Corsi e ricorsi pedagogici Si ricomincia da uno

All'indomani dell'entrata in vigore della riforma che - dopo un secolo di onorato servizio - dava il benservito al maestro unico, per introdurre il cosiddetto modulo o team (tre insegnanti per classe) espressi il mio dissenso sull'«operazione» (benché la cosa non mi toccasse direttamente. Avevo infatti lasciato l'insegnamento proprio quell'anno). Come risposta al mio intervento, un giornalista di Repubblica scrisse che «Il maestro D'Orta, come Perboni, è il passato dell'educazione elementare». Perboni, voglio ricordarlo, era il maestro del libro Cuore. Insomma il sottoscritto - pedagogicamente parlando - era vecchio di cent'anni.
Sulla questione intervenne anche Giuseppe Galasso, che - idealmente - si schierò al mio fianco. Egli disse chiaro e tondo che a lui la figura del docente unico (alle Elementari) gli stava più che bene, e non ne avrebbe mai auspicata la scomparsa. Un mare di proteste lo investì, una montagna di lettere denigratorie lo sommerse. Ci fu chi con belle maniere gli disse che lui di pedagogia non capiva niente; altri addirittura lo invitarono a dimettersi dalla carica politica che occupava.
I maîtres à penser di allora chiamarono in causa le nuove cognizioni pedagogiche, la sociologia, la psicologia dell'età evolutiva (a momenti tiravano in ballo pure la teoria della relatività), facendo passare per retrogradi, per uomini delle caverne, per Yeti della pedagogia quanti difendevano il maestro unico.

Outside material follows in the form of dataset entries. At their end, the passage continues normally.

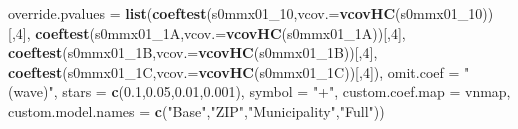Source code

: \documentclass[
]{article}
\newenvironment{Shaded}{\begin{snugshade}}{\end{snugshade}}
\newcommand{\DataTypeTok}[1]{\textcolor[rgb]{0.13,0.29,0.53}{#1}}
\newcommand{\DecValTok}[1]{\textcolor[rgb]{0.00,0.00,0.81}{#1}}
\newcommand{\FloatTok}[1]{\textcolor[rgb]{0.00,0.00,0.81}{#1}}
\newcommand{\KeywordTok}[1]{\textcolor[rgb]{0.13,0.29,0.53}{\textbf{#1}}}
\newcommand{\NormalTok}[1]{#1}
\newcommand{\StringTok}[1]{\textcolor[rgb]{0.31,0.60,0.02}{#1}}
\begin{document}
\begin{Shaded}
\begin{Highlighting}[]
          \DataTypeTok{override.pvalues =} \KeywordTok{list}\NormalTok{(}\KeywordTok{coeftest}\NormalTok{(s0mmx01_}\DecValTok{10}\NormalTok{,}\DataTypeTok{vcov.=}\KeywordTok{vcovHC}\NormalTok{(s0mmx01_}\DecValTok{10}\NormalTok{))[,}\DecValTok{4}\NormalTok{],}
                                  \KeywordTok{coeftest}\NormalTok{(s0mmx01_1A,}\DataTypeTok{vcov.=}\KeywordTok{vcovHC}\NormalTok{(s0mmx01_1A))[,}\DecValTok{4}\NormalTok{],}
                                  \KeywordTok{coeftest}\NormalTok{(s0mmx01_1B,}\DataTypeTok{vcov.=}\KeywordTok{vcovHC}\NormalTok{(s0mmx01_1B))[,}\DecValTok{4}\NormalTok{],}
                                  \KeywordTok{coeftest}\NormalTok{(s0mmx01_1C,}\DataTypeTok{vcov.=}\KeywordTok{vcovHC}\NormalTok{(s0mmx01_1C))[,}\DecValTok{4}\NormalTok{]),}
          \DataTypeTok{omit.coef =} \StringTok{"(wave)"}\NormalTok{, }\DataTypeTok{stars =} \KeywordTok{c}\NormalTok{(}\FloatTok{0.1}\NormalTok{,}\FloatTok{0.05}\NormalTok{,}\FloatTok{0.01}\NormalTok{,}\FloatTok{0.001}\NormalTok{), }\DataTypeTok{symbol =} \StringTok{"+"}\NormalTok{,}
          \DataTypeTok{custom.coef.map =}\NormalTok{ vnmap, }
          \DataTypeTok{custom.model.names =} \KeywordTok{c}\NormalTok{(}\StringTok{"Base"}\NormalTok{,}\StringTok{"ZIP"}\NormalTok{,}\StringTok{"Municipality"}\NormalTok{,}\StringTok{"Full"}\NormalTok{))}
\end{Highlighting}
\end{Shaded}
\end{document}
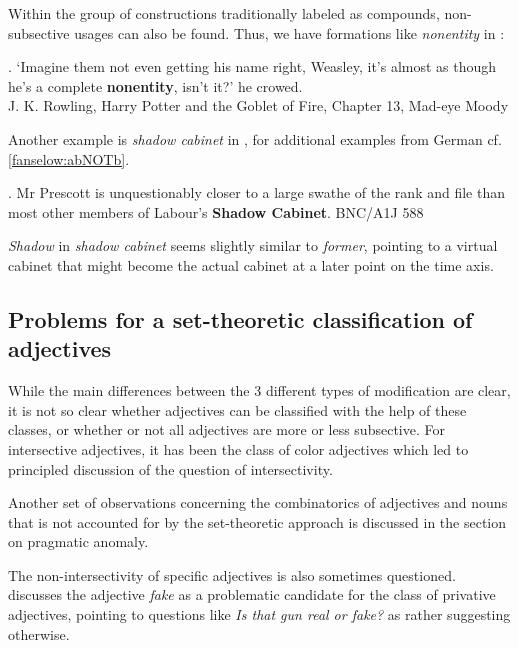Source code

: 
Within the group of constructions traditionally labeled as compounds,
non-subsective usages can also be found. Thus, we have formations like
\emph{nonentity} in \Next: %

\ex. `Imagine them not even getting his name right, Weasley, it's almost
as though he's  a complete \textbf{nonentity}, isn't it?' he crowed.\\
J. K. Rowling, Harry Potter and the Goblet of Fire, Chapter 13, Mad-eye Moody
  
Another example is \emph{shadow cabinet} in \Next, for additional examples
from German cf. \ref{fanselow:abNOTb}. 

\ex. Mr Prescott is unquestionably closer to a
         large swathe of the rank and file than most other members of
         Labour's \textbf{Shadow Cabinet}. BNC/A1J 588 	

\emph{Shadow} in \emph{shadow cabinet} seems slightly similar to
\emph{former}, pointing to a virtual cabinet that might become the actual cabinet at a later point on the time axis.
\subsection{Problems for a set-theoretic classification of adjectives}
\label{sec:problems_basic}

While the main differences between the 3 different types of
modification are clear, it is not so clear whether adjectives
can be classified with the help of these classes, or whether or not
all adjectives are more or less subsective. For intersective
adjectives, it has been the class of
color adjectives which
led to principled discussion of the question of intersectivity. 

Another set of observations concerning the combinatorics of adjectives and
nouns that is not accounted for by the set-theoretic approach is
discussed in the section on pragmatic anomaly.

The non-intersectivity of specific adjectives is also sometimes
questioned. \citet[325]{Partee:1995} discusses the adjective \emph{fake} as a problematic
candidate for the class of privative adjectives, pointing to questions like
\emph{Is that gun real or fake?} as rather suggesting otherwise. 

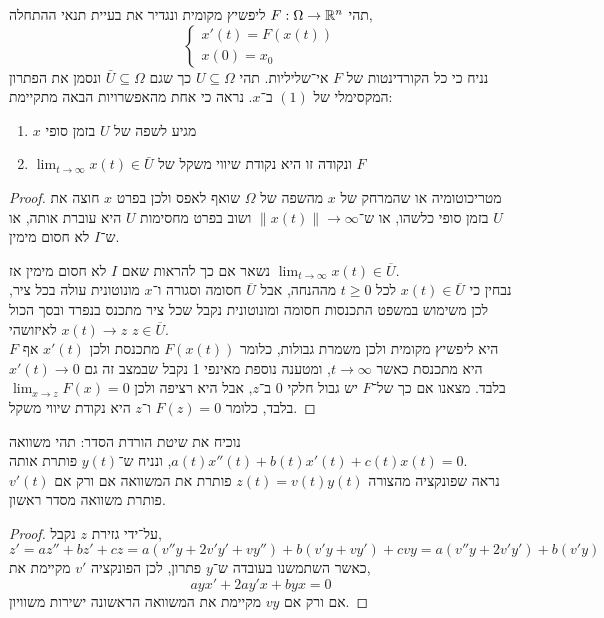\question{}
תהי $F : \Omega \to \RR^n$ ליפשיץ מקומית ונגדיר את בעיית תנאי ההתחלה,
\[
	\begin{cases}
		x'(t) = F(x(t)) \\
		x(0) = x_0
	\end{cases}
	\tag{1}
\]
נניח כי כל הקורדינטות של $F$ אי־שליליות.
תהי $U \subseteq \Omega$ כך שגם $\bar{U} \subseteq \Omega$ ונסמן את הפתרון המקסימלי של $(1)$ ב־$x$.
נראה כי אחת מהאפשרויות הבאה מתקיימת:
\begin{enumerate}
	\item $x$ מגיע לשפה של $U$ בזמן סופי
	\item $\lim_{t \to \infty} x(t) \in \bar{U}$ ונקודה זו היא נקודת שיווי משקל של $F$
\end{enumerate}
\begin{proof}
	מטריכוטומיה או שהמרחק של $x$ מהשפה של $\Omega$ שואף לאפס ולכן בפרט $x$ חוצה את $U$ בזמן סופי כלשהו, או ש־$\lVert x(t) \rVert \to \infty$ ושוב בפרט מחסימות $U$ היא עוברת אותה, או ש־$I$ לא חסום מימין.

	נשאר אם כך להראות שאם $I$ לא חסום מימין אז $\lim_{t \to \infty} x(t) \in \overline{U}$. \\
	נבחין כי $x(t) \in \overline{U}$ לכל $t \ge 0$ מההנחה, אבל $\overline{U}$ חסומה וסגורה ו־$x$ מונוטונית עולה בכל ציר,
	לכן משימוש במשפט התכנסות חסומה ומונוטונית נקבל שכל ציר מתכנס בנפרד ובסך הכול $x(t) \to z$ לאיזושהי $z \in \overline{U}$. \\
	$F$ היא ליפשיץ מקומית ולכן משמרת גבולות, כלומר $F(x(t))$ מתכנסת ולכן $x'(t)$ אף היא מתכנסת כאשר $t \to \infty$, ומטענה נוספת מאינפי 1 נקבל שבמצב זה גם $x'(t) \to 0$ בלבד.
	מצאנו אם כך של־$F$ יש גבול חלקי $0$ ב־$z$, אבל היא רציפה ולכן $\lim_{x \to z} F(x) = 0$ בלבד, כלומר $F(z) = 0$ ו־$z$ היא נקודת שיווי משקל.
\end{proof}

\question{}
\subquestion{}
נוכיח את שיטת הורדת הסדר:
תהי משוואה $a(t) x''(t) + b(t) x'(t) + c(t) x(t) = 0$, ונניח ש־$y(t)$ פותרת אותה. \\
נראה שפונקציה מהצורה $z(t) = v(t) y(t)$ פותרת את המשוואה אם ורק אם $v'(t)$ פותרת משוואה מסדר ראשון.
\begin{proof}
	על־ידי גזירת $z$ נקבל,
	\[
		z'
		= a z'' + b z' + c z
		= a (v'' y + 2 v' y' + v y'') + b (v' y + v y') + c v y
		= a (v'' y + 2 v' y') + b (v' y)
	\]
	כאשר השתמשנו בעובדה ש־$y$ פתרון, לכן הפונקציה $v'$ מקיימת את,
	\[
		a y x' + 2 a y' x + b y x = 0
	\]
	אם ורק אם $v y$ מקיימת את המשוואה הראשונה ישירות משוויון.
\end{proof}

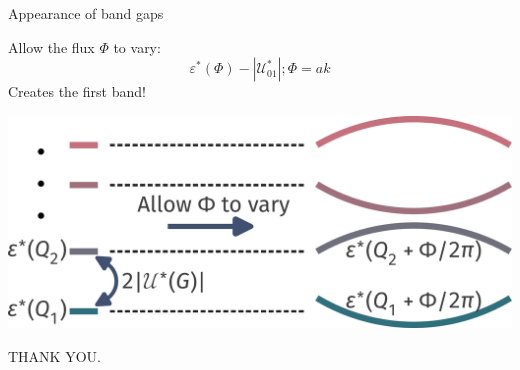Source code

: \documentclass[aspectratio=169,t]{beamer}
\begin{document}
\begin{frame}{Appearance of band gaps}
	\vspace*{\fill}
	\begin{minipage}{0.45\textwidth}
	Allow the flux \(\Phi\) to vary:
	\[\varepsilon^*(\Phi) - |\mathcal{U}^*_{01}|; \Phi = ak\]
	Creates the \alert{first band}!
	\end{minipage}
	\begin{minipage}{0.5\textwidth}
	\includegraphics[width=\textwidth]{URGSpectrum.pdf}
	\end{minipage}
	
\end{frame}

\begin{frame}[c]{}
	\LARGE{THANK YOU.}
\end{frame}
\end{document}
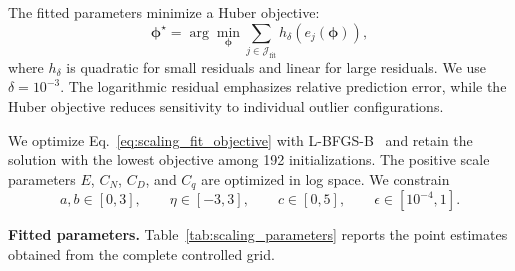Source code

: The fitted parameters minimize a Huber objective:
\begin{equation}
\boldsymbol{\phi}^{\star}
=
\arg\min_{\boldsymbol{\phi}}
\sum_{j\in\mathcal J_{\mathrm{fit}}}
h_{\delta}
\left(
e_j(\boldsymbol{\phi})
\right),
\label{eq:scaling_fit_objective}
\end{equation}
where $h_{\delta}$ is quadratic for small residuals and linear for large residuals.
We use $\delta=10^{-3}$.
The logarithmic residual emphasizes relative prediction error, while the Huber objective reduces sensitivity to individual outlier configurations.

We optimize Eq.~\eqref{eq:scaling_fit_objective} with L-BFGS-B~\cite{byrd1995limited} and retain the solution with the lowest objective among 192 initializations.
The positive scale parameters $E$, $C_N$, $C_D$, and $C_q$ are optimized in log space.
We constrain
\[
a,b\in[0,3],
\qquad
\eta\in[-3,3],
\qquad
c\in[0,5],
\qquad
\epsilon\in[10^{-4},1].
\]

\textbf{Fitted parameters.}
Table~\ref{tab:scaling_parameters} reports the point estimates obtained from the complete controlled grid.

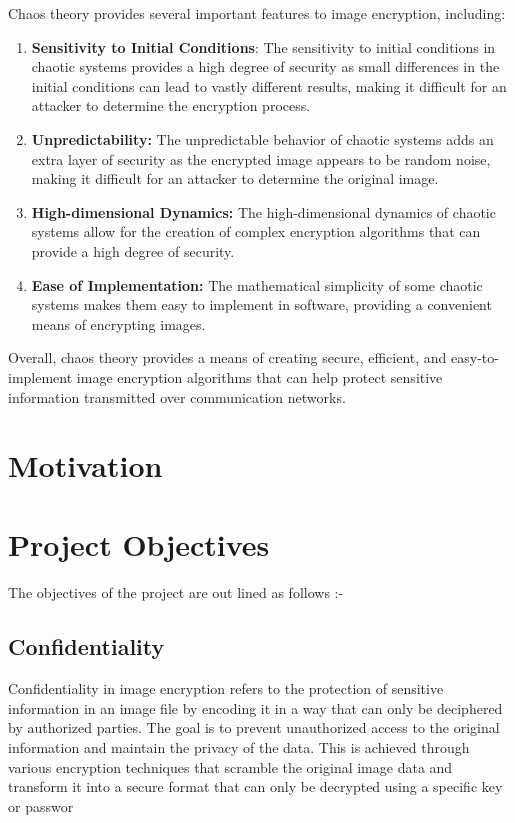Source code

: \documentclass[11pt,a4paper,english]{article}
\begin{document}
Chaos theory provides several important features to image encryption, including:
\begin{enumerate}
    \item \textbf{Sensitivity to Initial Conditions}: The sensitivity to initial conditions in chaotic systems provides a high degree of security as small differences in the initial conditions can lead to vastly different results, making it difficult for an attacker to determine the encryption process.
    \item \textbf{Unpredictability:} The unpredictable behavior of chaotic systems adds an extra layer of security as the encrypted image appears to be random noise, making it difficult for an attacker to determine the original image.
    \item \textbf{High-dimensional Dynamics:} The high-dimensional dynamics of chaotic systems allow for the creation of complex encryption algorithms that can provide a high degree of security.
    \item \textbf{Ease of Implementation:} The mathematical simplicity of some chaotic systems makes them easy to implement in software, providing a convenient means of encrypting images.
\end{enumerate}
Overall, chaos theory provides a means of creating secure, efficient, and easy-to-implement image encryption algorithms that can help protect sensitive information transmitted over communication networks.
\newpage
\section{Motivation}
\newpage
\section{Project Objectives}
\paragraph{}
The objectives of the project are out lined as follows :-
\subsection{Confidentiality}Confidentiality in image encryption refers to the protection of sensitive information in an image file by encoding it in a way that can only be deciphered by authorized parties. The goal is to prevent unauthorized access to the original information and maintain the privacy of the data. This is achieved through various encryption techniques that scramble the original image data and transform it into a secure format that can only be decrypted using a specific key or passwor
\end{document}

A distanza di diciotto anni dall'articolo di Repubblica, il cadavere di Marcello D'Orta (intendo dire: il cadavere del maestro unico) viene riesumato, ma è più giusto dire che il maestro Lazzaro risorge, più vispo che mai, grazie a un'altra riforma, questa volta targata Mariastella Gelmini.
Corsi e ricorsi pedagogici.
Quando fu introdotto il modulo, espressi il mio dissenso per le ragioni che qui, nuovamente, esporrò. Se da un lato si offriva allo studente la possibilità di apprendere le varie discipline da insegnanti, per così dire «specializzati», da un altro si correva il rischio che andasse disperso il rapporto affettivo con il maestro unico, complementare di quello materno (o, raramente, paterno) e in certi casi addirittura sostitutivo. Rischio che assolutamente non si doveva correre, perché le conseguenze potevano essere gravi o gravissime.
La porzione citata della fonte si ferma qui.